Descrivendo Scontentopoli, la città popolata dagli insoddisfatti, nel mio saggio dedicato agli Scontenti (Marsilio, 2022) ho sottolineato tre fattori come cause principali dell’alienazione urbana: la prevalenza del brutto nel nome della funzionalità abitativa; la tirannia del profitto nel nome della commercializzazione totalitaria; l’invasione dei clandestini e degli homeless che rendono estranei luoghi un tempo avvertiti come nostrani, famigliari.
I luoghi alienanti, e ancor più i non-luoghi, per citare Marc Augé, incattiviscono i loro abitanti. L’uomo non esiste solo nella dimensione individuale, ma è sempre inserito in un contesto vitale: “io sono io e la mia circostanza”, diceva Ortega y Gasset. Se vivi nel brutto, nel degrado, nell’informe, o dentro un ipermercato globale, finisci col detestare la città, ritenerla ostile, invasiva e minacciosa. La vivi in cagnesco e la patisci di conseguenza. E la casa diventa la sua antitesi, il riparo dalla città.
L’avvenire della città, a mio parere, è collegato alla ripresa di tre fattori di segno opposto rispetto ai precedenti: la riscoperta della dimensione civica, conviviale, comunitaria della città e del borgo; il recupero armonioso del bello in tutte le sue forme possibili; e infine, tema ancora più delicato e arduo: la riscoperta di un cuore sacro intorno a cui vive un borgo, un quartiere, una città.

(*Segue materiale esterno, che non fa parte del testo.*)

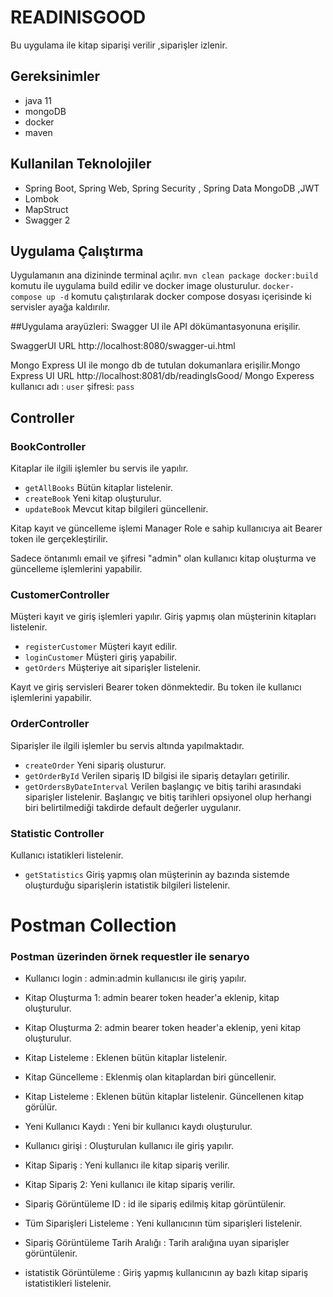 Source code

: # READINISGOOD

Bu uygulama ile kitap siparişi verilir ,siparişler izlenir.

## Gereksinimler
* java 11
* mongoDB
* docker
* maven

## Kullanilan Teknolojiler

* Spring Boot, Spring Web, Spring Security , Spring Data MongoDB ,JWT
* Lombok
* MapStruct
* Swagger 2


## Uygulama Çalıştırma

Uygulamanın ana dizininde terminal açılır.
`mvn clean package docker:build` komutu ile uygulama build edilir ve docker image olusturulur.
`docker-compose up -d` komutu çalıştırılarak docker compose dosyası içerisinde ki servisler ayağa kaldırılır.

##Uygulama arayüzleri:
Swagger UI ile API dökümantasyonuna erişilir.

SwaggerUI URL http://localhost:8080/swagger-ui.html

Mongo Express UI ile mongo db de tutulan dokumanlara erişilir.Mongo Express UI URL http://localhost:8081/db/readingIsGood/
Mongo Experess kullanıcı adı : `user` şifresi: `pass`

## Controller
### BookController 
Kitaplar ile ilgili işlemler bu servis ile yapılır.
* `getAllBooks` Bütün kitaplar listelenir.
* `createBook` Yeni kitap oluşturulur.
* `updateBook` Mevcut kitap bilgileri güncellenir.										   

Kitap kayıt ve güncelleme işlemi Manager Role e sahip kullanıcıya ait Bearer token ile gerçekleştirilir.

Sadece öntanımlı email ve şifresi "admin" olan kullanıcı kitap oluşturma ve güncelleme işlemlerini yapabilir.

### CustomerController
Müşteri kayıt ve giriş işlemleri yapılır. Giriş yapmış olan müşterinin kitapları listelenir.

* `registerCustomer` Müşteri kayıt edilir.
* `loginCustomer` Müşteri giriş yapabilir.
* `getOrders` Müşteriye ait siparişler listelenir.

Kayıt ve giriş servisleri Bearer token dönmektedir. Bu token ile kullanıcı işlemlerini yapabilir.

### OrderController
Siparişler ile ilgili işlemler bu servis altında yapılmaktadır.

* `createOrder` Yeni sipariş olusturur.
* `getOrderById` Verilen sipariş ID bilgisi ile sipariş detayları getirilir.
* `getOrdersByDateInterval` Verilen başlangıç ve bitiş tarihi arasındaki siparişler listelenir. Başlangıç ve bitiş tarihleri opsiyonel olup herhangi biri belirtilmediği takdirde default değerler uygulanır.

### Statistic Controller
Kullanıcı istatikleri listelenir.
* `getStatistics` Giriş yapmış olan müşterinin ay bazında sistemde oluşturduğu siparişlerin istatistik bilgileri listelenir.

# Postman Collection
### Postman üzerinden örnek requestler ile senaryo

* Kullanıcı login : admin:admin kullanıcısı ile giriş yapılır.

* Kitap Oluşturma 1: admin bearer token header'a eklenip, kitap oluşturulur.

* Kitap Oluşturma 2: admin bearer token header'a eklenip, yeni kitap oluşturulur.

* Kitap Listeleme : Eklenen bütün kitaplar listelenir.

* Kitap Güncelleme : Eklenmiş olan kitaplardan biri güncellenir.

* Kitap Listeleme : Eklenen bütün kitaplar listelenir. Güncellenen kitap görülür.

* Yeni Kullanıcı Kaydı : Yeni bir kullanıcı kaydı oluşturulur.

* Kullanıcı girişi : Oluşturulan kullanıcı ile giriş yapılır.

* Kitap Sipariş : Yeni kullanıcı ile kitap sipariş verilir.
  
* Kitap Sipariş 2: Yeni kullanıcı ile kitap sipariş verilir.

* Sipariş Görüntüleme ID : id ile sipariş edilmiş kitap görüntülenir.

* Tüm Siparişleri Listeleme : Yeni kullanıcının tüm siparişleri listelenir.

* Sipariş Görüntüleme Tarih Aralığı : Tarih aralığına uyan siparişler görüntülenir.

* istatistik Görüntüleme : Giriş yapmış kullanıcının ay bazlı kitap sipariş istatistikleri listelenir.
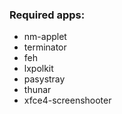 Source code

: ### Required apps:
- nm-applet
- terminator
- feh
- lxpolkit
- pasystray
- thunar
- xfce4-screenshooter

Sono tre fattori che comportano tre rivoluzioni, o meglio una Rivoluzione che le comprende armoniosamente tutte e tre, anche perché ci sono nessi evidenti tra la bellezza e il sacro, la comunità e il sacro, la bellezza e la comunità. La storia passata affidava il sacro agli edifici religiosi, la cattedrale, le chiese, ma a volte solenni erano anche gli edifici di uso civico, militare o dedicati alla memoria storica dei grandi e degli eroi. Poi affidava la bellezza soprattutto alle piante, ai fiori, ai giardini, oltre che al lindore delle strade e dei muri, alla vivibilità dei suoi quartieri e dei suoi angoli. E affidava la comunità ai luoghi preminenti di socializzazione, la parrocchia o il duomo, le associazioni lavoristiche o dopolavoristiche, i movimenti, i sindacati e i partiti, i circoli e le sale d’intrattenimento, teatri e cinema inclusi. Si tratta di ripensare queste dimensioni vitali nel nostro presente, di ritrovarle dopo il web, dopo le chiusure (aggravate dalla pandemia), oltre i muri invisibili che ci impediscono di vivere la comunità, la bellezza e il sacro.
Impossibile pensare alla polis senza la dimensione politica che ne determina le condizioni e i piani; ma è impensabile una nuova politica senza un pensiero, una visione e una visuale che ne allarghino il campo e ne allunghino lo sguardo. Non potendo immaginare la tabula rasa, ma dovendo ripartire dalla realtà e da quel che è già nella realtà, con tutte le sue imperfezioni, si tratta di ritrovare una nuova luce e un nuovo sguardo alle cose, dopo averle riformate, ristrutturate, rimodulate per quel che è possibile. Ma la rivoluzione è culturale prima che urbanistica, esistenziale prima che architettonica, spirituale prima che ingegneristica.
Non si tratta di cercare la Città Ideale, che si perde nei cieli dell’Utopia, ma la Civitas Hominis a misura storica, che abita la realtà con la mente del mito e usa la creatività per risvegliare la tradizione. Città è la casa comune a cielo aperto, di noi concittadini e consorti.